Saved data entries
——

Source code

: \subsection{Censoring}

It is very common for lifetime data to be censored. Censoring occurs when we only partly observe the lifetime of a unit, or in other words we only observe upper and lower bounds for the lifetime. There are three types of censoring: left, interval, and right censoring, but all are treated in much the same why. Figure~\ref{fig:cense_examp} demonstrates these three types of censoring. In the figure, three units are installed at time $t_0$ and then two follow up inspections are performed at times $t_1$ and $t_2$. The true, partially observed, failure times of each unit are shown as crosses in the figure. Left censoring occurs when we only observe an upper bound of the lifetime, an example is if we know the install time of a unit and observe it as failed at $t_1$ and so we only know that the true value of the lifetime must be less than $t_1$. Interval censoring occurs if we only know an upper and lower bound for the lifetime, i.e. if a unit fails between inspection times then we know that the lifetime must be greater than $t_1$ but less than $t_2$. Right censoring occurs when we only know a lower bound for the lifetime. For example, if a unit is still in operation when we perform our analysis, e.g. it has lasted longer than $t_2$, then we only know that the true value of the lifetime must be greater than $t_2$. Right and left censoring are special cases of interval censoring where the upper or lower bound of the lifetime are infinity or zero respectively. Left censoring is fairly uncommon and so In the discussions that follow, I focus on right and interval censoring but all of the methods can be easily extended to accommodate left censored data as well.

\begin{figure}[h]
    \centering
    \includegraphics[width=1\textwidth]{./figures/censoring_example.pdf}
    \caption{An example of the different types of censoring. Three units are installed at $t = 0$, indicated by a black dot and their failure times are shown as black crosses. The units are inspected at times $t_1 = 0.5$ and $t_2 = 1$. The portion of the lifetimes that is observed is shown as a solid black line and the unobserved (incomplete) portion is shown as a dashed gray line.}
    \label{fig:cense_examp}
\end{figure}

——

PROBLEM DESCRIPTION: Every line from the one containing "example of the" through the end of the entries above must be echoed exactly, with both ends kept.

WRITTEN ANSWER:
    \caption{An example of the different types of censoring. Three units are installed at $t = 0$, indicated by a black dot and their failure times are shown as black crosses. The units are inspected at times $t_1 = 0.5$ and $t_2 = 1$. The portion of the lifetimes that is observed is shown as a solid black line and the unobserved (incomplete) portion is shown as a dashed gray line.}
    \label{fig:cense_examp}
\end{figure}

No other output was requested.